*Data for this exercise:*

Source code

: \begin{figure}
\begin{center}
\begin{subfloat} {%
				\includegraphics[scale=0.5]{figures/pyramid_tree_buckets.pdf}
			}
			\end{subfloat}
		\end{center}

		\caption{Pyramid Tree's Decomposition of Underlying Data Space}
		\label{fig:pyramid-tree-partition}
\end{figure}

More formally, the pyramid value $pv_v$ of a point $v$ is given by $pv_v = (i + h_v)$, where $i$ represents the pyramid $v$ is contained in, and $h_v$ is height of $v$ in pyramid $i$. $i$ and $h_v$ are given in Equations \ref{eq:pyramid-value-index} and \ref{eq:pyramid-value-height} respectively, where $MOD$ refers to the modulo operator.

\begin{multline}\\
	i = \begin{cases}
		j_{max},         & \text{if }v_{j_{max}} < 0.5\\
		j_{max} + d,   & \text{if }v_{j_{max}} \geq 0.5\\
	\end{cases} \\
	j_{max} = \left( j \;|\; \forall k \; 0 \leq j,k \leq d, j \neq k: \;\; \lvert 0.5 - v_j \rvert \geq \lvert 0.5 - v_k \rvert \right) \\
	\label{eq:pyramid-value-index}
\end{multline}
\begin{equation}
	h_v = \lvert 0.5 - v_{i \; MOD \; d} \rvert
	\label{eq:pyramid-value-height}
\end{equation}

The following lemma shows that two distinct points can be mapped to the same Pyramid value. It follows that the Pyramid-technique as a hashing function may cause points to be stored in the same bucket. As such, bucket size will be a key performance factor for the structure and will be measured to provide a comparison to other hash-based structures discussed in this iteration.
--
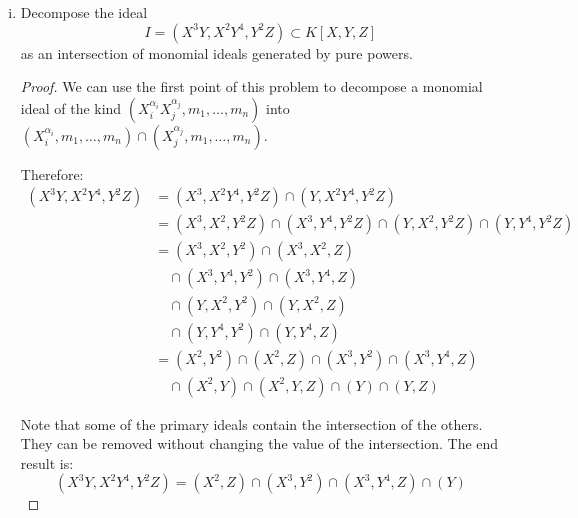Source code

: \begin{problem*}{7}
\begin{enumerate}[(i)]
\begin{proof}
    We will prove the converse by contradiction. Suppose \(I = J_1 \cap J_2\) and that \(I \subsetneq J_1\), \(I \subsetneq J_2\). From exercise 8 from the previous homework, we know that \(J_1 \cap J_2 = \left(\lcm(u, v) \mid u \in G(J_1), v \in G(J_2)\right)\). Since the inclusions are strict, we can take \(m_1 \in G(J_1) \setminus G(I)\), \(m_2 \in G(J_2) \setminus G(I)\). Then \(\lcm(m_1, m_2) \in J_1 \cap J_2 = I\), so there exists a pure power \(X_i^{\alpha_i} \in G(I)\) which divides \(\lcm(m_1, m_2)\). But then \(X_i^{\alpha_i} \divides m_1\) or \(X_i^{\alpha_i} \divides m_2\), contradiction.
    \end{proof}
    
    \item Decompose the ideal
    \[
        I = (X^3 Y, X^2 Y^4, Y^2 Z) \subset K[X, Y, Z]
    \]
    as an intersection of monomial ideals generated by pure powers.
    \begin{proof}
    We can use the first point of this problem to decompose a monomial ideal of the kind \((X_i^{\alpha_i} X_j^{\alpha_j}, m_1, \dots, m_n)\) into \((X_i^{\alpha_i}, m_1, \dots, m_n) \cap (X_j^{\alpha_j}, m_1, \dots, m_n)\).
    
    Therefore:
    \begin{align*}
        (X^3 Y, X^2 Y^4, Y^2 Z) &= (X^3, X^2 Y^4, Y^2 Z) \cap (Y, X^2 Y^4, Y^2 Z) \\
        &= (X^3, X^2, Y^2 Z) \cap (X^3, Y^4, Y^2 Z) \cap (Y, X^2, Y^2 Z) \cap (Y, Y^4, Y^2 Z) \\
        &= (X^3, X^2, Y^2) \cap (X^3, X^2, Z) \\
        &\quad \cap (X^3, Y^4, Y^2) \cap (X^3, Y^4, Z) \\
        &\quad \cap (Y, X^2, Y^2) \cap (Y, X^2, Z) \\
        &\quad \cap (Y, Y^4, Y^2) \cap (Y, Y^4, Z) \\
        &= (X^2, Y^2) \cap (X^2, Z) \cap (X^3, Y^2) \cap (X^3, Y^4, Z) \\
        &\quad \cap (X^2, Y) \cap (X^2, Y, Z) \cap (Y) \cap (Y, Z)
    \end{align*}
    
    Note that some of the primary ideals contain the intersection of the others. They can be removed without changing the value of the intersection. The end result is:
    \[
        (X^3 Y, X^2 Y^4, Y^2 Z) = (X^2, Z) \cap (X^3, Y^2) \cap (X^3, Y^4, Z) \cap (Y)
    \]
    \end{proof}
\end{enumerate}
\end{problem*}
--
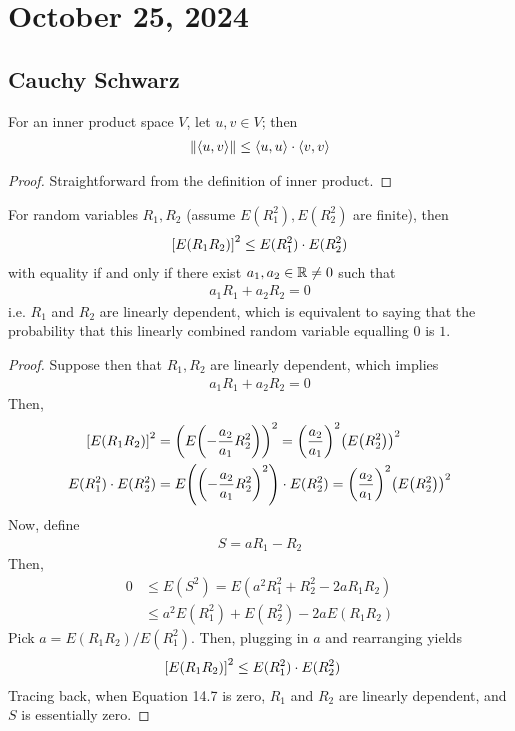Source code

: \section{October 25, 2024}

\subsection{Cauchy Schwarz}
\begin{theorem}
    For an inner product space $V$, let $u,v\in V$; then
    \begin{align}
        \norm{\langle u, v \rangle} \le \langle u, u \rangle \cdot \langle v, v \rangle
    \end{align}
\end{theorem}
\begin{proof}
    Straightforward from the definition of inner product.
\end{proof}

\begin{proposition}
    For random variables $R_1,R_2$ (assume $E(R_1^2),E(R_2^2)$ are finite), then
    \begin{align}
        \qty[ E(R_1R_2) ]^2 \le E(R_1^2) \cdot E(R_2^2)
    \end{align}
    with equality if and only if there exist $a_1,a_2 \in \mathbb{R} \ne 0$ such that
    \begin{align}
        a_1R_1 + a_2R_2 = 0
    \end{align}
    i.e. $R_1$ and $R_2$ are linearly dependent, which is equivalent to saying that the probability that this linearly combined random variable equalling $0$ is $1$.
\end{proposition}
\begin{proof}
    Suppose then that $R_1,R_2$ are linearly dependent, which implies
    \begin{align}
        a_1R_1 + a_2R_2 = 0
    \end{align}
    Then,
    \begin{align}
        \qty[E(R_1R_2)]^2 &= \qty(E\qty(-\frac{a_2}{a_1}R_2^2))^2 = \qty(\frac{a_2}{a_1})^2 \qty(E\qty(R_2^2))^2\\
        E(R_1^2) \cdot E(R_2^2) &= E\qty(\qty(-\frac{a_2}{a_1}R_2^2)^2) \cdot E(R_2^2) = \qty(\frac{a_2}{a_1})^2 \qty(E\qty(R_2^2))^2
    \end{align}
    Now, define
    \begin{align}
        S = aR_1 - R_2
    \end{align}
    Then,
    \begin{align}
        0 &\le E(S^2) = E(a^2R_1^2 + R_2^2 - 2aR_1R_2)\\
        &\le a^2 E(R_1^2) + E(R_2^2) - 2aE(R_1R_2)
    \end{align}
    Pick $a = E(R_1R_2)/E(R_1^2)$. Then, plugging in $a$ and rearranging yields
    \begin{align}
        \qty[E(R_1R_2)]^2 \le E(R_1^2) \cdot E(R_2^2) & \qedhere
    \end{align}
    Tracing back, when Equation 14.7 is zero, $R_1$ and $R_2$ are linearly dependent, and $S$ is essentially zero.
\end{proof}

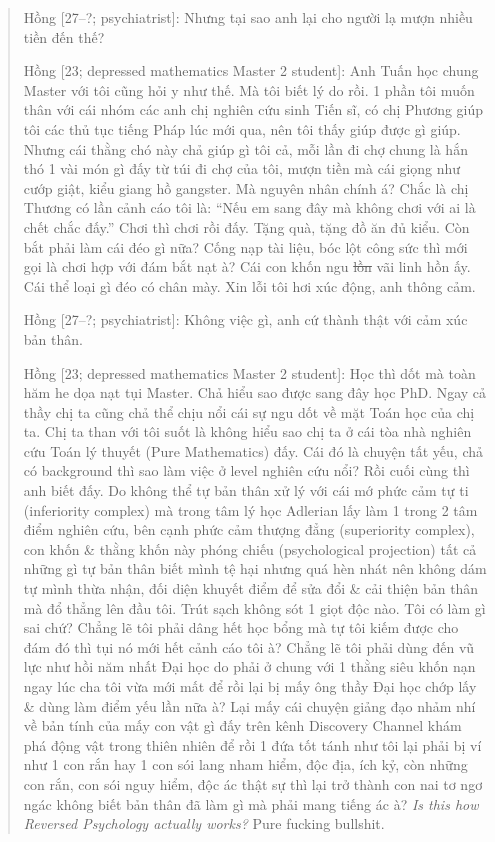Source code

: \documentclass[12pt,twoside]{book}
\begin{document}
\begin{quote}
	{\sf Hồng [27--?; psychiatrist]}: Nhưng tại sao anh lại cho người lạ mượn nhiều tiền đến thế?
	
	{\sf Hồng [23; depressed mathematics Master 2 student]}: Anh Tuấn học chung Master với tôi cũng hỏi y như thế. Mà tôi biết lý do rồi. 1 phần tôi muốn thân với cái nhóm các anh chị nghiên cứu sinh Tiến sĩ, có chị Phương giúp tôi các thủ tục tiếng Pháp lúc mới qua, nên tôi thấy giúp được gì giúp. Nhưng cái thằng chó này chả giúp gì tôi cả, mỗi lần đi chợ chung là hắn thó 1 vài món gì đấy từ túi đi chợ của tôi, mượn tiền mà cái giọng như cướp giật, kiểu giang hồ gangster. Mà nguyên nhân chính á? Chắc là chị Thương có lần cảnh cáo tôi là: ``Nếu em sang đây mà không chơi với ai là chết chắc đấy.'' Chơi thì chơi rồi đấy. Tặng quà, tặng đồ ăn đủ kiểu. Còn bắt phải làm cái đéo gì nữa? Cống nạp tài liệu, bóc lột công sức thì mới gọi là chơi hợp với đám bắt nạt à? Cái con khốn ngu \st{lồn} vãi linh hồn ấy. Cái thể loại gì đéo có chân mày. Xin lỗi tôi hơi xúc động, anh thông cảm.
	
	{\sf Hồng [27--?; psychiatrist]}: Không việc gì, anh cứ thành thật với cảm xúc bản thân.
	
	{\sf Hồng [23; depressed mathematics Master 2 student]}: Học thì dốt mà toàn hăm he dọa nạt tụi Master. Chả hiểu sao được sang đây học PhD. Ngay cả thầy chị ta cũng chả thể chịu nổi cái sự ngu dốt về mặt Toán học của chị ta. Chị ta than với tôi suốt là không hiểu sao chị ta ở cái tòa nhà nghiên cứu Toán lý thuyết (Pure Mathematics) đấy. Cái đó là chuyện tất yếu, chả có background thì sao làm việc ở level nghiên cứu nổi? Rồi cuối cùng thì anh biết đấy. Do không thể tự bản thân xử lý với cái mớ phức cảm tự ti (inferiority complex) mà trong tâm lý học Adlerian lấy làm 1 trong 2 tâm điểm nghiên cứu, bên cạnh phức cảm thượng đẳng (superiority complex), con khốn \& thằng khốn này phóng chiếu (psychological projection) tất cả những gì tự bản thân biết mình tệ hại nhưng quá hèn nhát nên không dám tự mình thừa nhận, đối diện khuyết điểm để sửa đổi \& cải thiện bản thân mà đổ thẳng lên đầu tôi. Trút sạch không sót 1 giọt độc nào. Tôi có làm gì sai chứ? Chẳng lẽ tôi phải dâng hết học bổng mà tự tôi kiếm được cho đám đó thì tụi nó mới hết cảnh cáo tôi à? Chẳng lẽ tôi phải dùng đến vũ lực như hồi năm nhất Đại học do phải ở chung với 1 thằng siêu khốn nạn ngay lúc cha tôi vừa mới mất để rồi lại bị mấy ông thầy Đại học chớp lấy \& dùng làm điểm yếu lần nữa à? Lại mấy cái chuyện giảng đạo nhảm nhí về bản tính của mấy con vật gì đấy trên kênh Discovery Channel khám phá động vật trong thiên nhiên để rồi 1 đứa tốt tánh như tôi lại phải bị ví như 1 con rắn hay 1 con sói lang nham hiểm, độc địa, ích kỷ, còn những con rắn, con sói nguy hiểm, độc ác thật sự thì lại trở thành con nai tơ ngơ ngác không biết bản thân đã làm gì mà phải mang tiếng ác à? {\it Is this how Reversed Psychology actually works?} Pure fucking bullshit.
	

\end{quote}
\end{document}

*Required action:* Across the data, tally the lines containing "monomial" and give back the number alone.

*Written reply:* 2